** Opening Data for this exercise block **

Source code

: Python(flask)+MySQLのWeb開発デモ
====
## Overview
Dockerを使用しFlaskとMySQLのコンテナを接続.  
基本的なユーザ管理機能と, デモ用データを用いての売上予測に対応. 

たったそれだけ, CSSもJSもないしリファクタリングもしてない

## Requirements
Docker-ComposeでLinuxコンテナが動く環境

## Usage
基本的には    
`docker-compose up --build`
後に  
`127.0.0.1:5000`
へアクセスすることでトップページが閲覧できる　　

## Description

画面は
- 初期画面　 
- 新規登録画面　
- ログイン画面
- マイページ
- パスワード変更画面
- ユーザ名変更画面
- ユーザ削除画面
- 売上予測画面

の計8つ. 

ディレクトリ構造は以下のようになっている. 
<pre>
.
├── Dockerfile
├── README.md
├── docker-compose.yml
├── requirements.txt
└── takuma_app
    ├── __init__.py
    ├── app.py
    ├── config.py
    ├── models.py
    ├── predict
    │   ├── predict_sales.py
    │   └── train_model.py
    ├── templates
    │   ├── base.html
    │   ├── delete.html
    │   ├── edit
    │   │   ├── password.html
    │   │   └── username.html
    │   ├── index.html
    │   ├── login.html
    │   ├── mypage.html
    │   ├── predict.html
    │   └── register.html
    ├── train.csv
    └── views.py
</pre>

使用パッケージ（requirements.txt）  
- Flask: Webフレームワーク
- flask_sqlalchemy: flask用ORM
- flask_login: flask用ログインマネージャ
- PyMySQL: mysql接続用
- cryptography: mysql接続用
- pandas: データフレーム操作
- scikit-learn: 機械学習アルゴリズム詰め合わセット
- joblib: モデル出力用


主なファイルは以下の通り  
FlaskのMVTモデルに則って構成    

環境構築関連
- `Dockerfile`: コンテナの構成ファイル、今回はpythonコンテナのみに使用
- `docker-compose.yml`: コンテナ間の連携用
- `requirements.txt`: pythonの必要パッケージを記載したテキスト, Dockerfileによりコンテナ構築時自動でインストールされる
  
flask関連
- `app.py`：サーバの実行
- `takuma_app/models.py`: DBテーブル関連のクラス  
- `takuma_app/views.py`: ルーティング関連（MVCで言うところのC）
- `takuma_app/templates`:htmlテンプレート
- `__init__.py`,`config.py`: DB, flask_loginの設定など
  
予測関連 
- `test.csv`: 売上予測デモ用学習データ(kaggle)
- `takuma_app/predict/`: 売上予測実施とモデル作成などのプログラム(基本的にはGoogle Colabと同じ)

** Closing Data for this exercise block **

**What the task asks:** The answer should hold only the lines from the start of the records above through the line containing "へアクセスすることでトップページが閲覧できる", each set down exactly.

**Output of the exercise:**
Source code

: Python(flask)+MySQLのWeb開発デモ
====
## Overview
Dockerを使用しFlaskとMySQLのコンテナを接続.  
基本的なユーザ管理機能と, デモ用データを用いての売上予測に対応. 

たったそれだけ, CSSもJSもないしリファクタリングもしてない

## Requirements
Docker-ComposeでLinuxコンテナが動く環境

## Usage
基本的には    
`docker-compose up --build`
後に  
`127.0.0.1:5000`
へアクセスすることでトップページが閲覧できる　　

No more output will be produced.